Over the course of our most recent visit to the library’s curb, my kiddos noticed one of the volunteers standing in the direct sunlight. There he was in all his glory, proudly holding the sign of his top choice for a county position, masked and as chipper as one can be, despite the triple digit heat. While my kids noticed the flags he was waving and the cute shuffle dance he was using to garner the attention of passersby, my eyes observed something different. He did not appear annoyed, bothered, or aware of the skyrocketing temperatures that I was overcome with.

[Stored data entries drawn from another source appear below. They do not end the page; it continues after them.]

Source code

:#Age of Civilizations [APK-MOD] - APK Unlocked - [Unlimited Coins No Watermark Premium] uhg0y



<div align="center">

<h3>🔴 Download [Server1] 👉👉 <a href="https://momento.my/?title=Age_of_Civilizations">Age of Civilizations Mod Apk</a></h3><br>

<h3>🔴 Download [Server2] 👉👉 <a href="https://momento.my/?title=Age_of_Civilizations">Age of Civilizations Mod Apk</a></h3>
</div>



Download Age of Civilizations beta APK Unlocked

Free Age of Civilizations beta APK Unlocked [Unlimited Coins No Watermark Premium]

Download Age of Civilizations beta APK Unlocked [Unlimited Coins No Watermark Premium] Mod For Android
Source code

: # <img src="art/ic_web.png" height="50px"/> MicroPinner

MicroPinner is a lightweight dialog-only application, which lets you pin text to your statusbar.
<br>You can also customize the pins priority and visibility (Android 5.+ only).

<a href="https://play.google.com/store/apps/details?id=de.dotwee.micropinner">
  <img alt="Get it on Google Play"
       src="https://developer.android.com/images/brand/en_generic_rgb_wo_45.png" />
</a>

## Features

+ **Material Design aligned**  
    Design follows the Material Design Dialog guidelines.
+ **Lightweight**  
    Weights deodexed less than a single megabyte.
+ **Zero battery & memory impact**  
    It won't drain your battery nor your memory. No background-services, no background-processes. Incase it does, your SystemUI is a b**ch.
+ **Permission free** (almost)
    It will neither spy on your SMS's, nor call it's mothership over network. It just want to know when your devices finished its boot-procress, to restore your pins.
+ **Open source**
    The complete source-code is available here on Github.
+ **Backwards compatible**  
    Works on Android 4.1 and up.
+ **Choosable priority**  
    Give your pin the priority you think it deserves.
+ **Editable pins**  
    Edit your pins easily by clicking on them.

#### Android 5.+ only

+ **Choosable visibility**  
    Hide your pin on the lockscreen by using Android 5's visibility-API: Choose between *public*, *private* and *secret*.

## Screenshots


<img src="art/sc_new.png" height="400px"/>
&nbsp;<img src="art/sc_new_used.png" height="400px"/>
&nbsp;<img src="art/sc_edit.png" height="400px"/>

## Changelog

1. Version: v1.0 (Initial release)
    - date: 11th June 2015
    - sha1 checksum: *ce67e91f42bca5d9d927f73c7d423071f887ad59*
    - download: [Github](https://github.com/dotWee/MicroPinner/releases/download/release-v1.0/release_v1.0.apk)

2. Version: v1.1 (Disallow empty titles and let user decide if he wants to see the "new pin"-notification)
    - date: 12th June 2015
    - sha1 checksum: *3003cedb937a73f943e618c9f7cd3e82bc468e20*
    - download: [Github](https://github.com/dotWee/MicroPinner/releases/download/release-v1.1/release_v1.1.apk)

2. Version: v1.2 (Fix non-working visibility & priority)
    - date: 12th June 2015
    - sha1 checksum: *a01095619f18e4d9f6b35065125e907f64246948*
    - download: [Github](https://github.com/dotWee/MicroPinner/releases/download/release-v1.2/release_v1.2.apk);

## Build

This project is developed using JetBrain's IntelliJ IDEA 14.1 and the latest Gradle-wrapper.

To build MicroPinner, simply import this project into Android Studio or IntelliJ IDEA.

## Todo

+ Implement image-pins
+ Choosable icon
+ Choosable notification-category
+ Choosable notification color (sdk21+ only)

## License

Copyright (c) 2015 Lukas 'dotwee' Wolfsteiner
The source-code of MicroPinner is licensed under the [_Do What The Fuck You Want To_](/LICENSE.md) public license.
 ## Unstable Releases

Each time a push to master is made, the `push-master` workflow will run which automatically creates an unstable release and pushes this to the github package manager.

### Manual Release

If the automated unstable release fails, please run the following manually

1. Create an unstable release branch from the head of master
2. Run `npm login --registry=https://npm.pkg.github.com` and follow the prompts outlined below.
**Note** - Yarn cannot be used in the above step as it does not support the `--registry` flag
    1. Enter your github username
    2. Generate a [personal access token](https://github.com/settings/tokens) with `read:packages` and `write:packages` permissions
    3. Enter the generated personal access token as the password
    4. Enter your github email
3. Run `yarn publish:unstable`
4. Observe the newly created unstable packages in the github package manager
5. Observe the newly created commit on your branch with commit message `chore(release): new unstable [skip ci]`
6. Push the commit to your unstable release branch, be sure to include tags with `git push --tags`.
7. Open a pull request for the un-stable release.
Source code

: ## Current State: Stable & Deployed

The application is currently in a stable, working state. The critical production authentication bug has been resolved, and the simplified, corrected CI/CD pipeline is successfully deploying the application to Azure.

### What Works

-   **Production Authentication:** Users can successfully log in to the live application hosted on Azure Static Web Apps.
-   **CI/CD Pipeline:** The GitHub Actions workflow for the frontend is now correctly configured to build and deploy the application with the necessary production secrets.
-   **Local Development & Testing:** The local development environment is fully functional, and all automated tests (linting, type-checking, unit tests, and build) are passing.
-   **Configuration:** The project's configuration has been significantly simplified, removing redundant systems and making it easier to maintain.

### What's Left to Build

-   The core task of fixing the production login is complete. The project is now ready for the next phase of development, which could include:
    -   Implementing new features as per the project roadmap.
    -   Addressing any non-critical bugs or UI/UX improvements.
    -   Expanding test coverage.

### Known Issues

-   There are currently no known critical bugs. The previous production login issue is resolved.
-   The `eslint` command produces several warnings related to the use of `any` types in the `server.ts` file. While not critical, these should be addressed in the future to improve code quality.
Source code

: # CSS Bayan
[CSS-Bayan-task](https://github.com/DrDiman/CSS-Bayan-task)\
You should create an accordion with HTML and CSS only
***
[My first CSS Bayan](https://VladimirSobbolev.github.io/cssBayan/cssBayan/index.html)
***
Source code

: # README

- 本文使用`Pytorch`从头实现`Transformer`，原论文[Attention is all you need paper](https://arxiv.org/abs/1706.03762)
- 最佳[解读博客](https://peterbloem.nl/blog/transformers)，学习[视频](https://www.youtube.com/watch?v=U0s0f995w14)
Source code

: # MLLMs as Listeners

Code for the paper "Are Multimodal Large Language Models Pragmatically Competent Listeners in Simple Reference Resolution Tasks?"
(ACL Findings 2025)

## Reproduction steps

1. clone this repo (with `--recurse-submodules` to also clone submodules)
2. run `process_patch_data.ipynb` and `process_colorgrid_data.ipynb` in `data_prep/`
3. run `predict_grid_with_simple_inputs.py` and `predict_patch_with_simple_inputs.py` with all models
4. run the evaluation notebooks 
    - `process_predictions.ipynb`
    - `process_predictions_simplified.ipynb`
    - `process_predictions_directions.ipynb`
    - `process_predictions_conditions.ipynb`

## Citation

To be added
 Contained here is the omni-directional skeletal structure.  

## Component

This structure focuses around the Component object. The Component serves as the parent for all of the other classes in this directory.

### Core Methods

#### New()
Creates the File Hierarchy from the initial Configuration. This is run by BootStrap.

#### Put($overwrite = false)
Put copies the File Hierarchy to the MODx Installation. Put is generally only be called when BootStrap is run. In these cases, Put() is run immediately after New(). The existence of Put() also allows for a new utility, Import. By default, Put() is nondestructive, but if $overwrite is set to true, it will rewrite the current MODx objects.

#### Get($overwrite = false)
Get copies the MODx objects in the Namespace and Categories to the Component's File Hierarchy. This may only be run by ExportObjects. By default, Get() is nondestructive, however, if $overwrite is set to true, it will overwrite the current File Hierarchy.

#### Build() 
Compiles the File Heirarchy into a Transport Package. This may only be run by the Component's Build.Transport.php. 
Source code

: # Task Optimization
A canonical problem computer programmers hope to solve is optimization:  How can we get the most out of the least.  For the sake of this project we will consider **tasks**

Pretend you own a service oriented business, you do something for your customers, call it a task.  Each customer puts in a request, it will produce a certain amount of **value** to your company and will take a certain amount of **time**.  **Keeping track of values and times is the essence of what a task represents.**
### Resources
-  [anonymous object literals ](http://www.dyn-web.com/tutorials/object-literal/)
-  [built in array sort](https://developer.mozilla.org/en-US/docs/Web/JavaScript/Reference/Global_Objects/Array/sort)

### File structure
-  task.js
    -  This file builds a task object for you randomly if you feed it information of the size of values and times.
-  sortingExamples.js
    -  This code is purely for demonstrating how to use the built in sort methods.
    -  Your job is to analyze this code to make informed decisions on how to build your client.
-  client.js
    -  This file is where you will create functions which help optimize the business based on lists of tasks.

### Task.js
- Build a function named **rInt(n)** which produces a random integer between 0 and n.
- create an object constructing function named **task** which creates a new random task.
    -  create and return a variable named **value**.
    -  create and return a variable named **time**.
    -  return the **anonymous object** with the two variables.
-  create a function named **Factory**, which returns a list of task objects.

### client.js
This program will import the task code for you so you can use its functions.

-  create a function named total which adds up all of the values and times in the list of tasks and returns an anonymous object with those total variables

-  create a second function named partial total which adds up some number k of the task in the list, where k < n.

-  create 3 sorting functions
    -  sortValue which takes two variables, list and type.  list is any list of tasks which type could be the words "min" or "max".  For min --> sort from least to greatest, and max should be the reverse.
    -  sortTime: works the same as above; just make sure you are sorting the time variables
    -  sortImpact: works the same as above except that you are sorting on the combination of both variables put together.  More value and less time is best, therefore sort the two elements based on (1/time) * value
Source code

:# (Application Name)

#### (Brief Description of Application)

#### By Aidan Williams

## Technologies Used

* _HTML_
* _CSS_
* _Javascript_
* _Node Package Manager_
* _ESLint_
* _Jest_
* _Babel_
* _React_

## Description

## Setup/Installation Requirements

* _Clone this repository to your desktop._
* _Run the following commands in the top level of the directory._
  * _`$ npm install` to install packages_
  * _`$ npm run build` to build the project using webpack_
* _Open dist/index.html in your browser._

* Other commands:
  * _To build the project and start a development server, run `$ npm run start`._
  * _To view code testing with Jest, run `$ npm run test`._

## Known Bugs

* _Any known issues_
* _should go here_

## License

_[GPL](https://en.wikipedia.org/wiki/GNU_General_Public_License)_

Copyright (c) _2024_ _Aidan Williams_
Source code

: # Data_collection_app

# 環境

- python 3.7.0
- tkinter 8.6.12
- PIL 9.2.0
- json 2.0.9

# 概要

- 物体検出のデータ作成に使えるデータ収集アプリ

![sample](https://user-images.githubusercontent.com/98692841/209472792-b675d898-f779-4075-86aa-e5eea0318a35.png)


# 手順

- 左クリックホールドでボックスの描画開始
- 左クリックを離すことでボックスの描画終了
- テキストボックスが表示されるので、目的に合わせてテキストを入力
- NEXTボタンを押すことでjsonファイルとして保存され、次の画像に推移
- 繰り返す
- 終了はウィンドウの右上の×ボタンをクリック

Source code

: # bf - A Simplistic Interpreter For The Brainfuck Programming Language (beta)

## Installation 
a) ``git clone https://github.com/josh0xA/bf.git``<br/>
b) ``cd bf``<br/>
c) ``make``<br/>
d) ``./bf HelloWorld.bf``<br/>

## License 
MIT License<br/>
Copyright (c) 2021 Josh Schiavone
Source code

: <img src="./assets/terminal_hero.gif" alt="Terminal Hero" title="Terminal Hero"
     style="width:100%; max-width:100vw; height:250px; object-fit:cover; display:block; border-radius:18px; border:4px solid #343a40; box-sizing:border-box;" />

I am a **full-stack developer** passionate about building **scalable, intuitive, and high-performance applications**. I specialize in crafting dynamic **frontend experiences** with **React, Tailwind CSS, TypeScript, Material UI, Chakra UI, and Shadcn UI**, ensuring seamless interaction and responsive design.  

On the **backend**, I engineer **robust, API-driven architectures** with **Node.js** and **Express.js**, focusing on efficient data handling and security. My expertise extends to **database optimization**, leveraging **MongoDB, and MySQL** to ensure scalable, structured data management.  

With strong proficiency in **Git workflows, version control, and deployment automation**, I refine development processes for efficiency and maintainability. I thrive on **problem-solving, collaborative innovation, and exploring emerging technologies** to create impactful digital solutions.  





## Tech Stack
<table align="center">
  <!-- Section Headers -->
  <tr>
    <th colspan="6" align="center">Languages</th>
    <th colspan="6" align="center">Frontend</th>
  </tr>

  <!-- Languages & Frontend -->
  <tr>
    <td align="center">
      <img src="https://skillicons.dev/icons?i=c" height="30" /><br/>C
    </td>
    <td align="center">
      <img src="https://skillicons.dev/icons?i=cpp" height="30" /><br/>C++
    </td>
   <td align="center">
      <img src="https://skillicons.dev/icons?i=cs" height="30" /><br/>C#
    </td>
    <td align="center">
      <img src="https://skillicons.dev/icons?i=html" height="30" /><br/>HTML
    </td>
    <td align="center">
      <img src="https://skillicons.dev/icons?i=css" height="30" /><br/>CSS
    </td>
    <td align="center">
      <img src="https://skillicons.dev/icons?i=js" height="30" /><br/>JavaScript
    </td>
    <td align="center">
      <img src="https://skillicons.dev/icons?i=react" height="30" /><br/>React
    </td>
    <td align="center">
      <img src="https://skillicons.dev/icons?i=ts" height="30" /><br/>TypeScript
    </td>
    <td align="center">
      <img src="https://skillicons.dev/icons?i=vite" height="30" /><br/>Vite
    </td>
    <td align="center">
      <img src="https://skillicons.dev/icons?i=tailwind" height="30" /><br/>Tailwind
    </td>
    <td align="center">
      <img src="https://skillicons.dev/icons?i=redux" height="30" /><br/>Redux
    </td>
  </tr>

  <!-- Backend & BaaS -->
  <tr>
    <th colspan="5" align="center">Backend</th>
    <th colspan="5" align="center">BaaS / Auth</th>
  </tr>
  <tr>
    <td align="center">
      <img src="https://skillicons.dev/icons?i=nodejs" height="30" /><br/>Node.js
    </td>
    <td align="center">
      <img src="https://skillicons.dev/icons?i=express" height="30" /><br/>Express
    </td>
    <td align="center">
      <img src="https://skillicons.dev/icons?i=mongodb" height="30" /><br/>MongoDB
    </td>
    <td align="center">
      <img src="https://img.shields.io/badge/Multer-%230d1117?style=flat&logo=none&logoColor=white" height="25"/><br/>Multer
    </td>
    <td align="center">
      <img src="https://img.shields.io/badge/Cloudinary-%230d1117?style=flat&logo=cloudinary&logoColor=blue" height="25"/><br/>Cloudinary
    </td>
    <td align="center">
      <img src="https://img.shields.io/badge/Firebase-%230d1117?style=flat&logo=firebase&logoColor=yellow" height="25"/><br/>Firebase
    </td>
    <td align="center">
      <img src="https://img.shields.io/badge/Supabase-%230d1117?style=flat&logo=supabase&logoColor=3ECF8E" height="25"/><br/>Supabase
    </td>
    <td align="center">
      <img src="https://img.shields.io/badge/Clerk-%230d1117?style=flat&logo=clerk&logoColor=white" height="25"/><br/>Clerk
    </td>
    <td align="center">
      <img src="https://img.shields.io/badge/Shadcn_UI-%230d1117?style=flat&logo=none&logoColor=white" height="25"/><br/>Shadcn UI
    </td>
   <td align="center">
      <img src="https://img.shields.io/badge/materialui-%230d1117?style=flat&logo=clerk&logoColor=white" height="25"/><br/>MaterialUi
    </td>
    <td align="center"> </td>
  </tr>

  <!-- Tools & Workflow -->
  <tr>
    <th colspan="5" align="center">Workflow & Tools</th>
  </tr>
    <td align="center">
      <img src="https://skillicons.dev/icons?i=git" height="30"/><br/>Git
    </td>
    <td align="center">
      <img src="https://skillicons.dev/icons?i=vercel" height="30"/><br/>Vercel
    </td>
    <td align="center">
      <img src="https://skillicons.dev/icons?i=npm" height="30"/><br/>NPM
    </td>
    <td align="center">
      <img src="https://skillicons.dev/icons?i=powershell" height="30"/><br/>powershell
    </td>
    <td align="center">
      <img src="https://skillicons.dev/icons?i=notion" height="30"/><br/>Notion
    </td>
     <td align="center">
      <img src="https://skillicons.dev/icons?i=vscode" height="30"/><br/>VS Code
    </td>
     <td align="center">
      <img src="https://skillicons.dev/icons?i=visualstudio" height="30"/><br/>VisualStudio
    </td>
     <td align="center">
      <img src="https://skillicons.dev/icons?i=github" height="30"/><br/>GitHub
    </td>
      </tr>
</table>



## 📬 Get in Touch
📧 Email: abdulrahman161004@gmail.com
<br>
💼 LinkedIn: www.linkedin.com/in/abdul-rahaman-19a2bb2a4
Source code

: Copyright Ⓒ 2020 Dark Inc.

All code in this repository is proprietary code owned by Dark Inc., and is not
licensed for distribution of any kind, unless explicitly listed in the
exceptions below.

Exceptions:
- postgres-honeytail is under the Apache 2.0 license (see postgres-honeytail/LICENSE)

I might be so bold as to say that he wanted to be there, impressing on others that he believed fully his person of choice was the most qualified to fill the position.
We had no choice but to pass him on our way to the designated book pick-up spot, which afforded me the chance to roll down my window to wave. Without me donning a mask (I was inside my car, after all), he could see me smile and hear my words of thanks clearly. I told him that his time spent was much appreciated and well noticed. We bantered back and forth in a light-hearted way about our differing ballot choices, the crowds, and surprisingly agreed that mail-in voting would be a nightmare for all. My children had the opportunity to have a backseat view (literally) to this encounter, but more so to his words that struck a chord with me.
This sweet natured and well-intentioned man informed me (us really) that out of all the cars that stopped thus far, ours was the only one with pleasantries to share. Due to the cracked state of our country, I should have been more surprised by this fact. I should have replied with statements of false beliefs and bouts of “I just can’t believe it” remarks. Sadly, those words didn’t leave my lips. I found myself apologizing for comments made by people I’ve never met and feeling frustrated by our negligence for kindness as a whole. My heart sank for this good and proud citizen who was showing up and standing up for some of the wonderful freedoms we have the privilege of enjoying.
As any good Mama on borrowed time, I was quickly reminded that I promised my children a treat to Sonic for a slushie of their choice. I politely asked my now favorite ‘volunteer for the other team’ if I could add a drink onto our order for him. I tried, in the thirty seconds I about had left, to persuade him to let me buy him a refreshing beverage, for the temperatures surely skyrocketed to devilish numbers in the ten minutes we spent chatting. Try as we might, our measures of good faith didn’t work, and we drove away with a smile and a wave. I wished him well and thanked him once again for going above and beyond the civic call of volunteer duties.
Thankfully, my stubbornness prohibited my new friend from getting his way, and not too long after departing, we rolled right back into the library with drinks in hands. Much to his dismay, I actually did not have a political change of heart, just a simple yearning to perform a good deed. I modeled goodwill and sent best wishes to his candidate of choice, gave him a wink for good measure, and a socially-distanced toast to future endeavors. I have no doubt I will see him come November, and I sure hope he recognizes me with a smile on my face and a drink in my hand.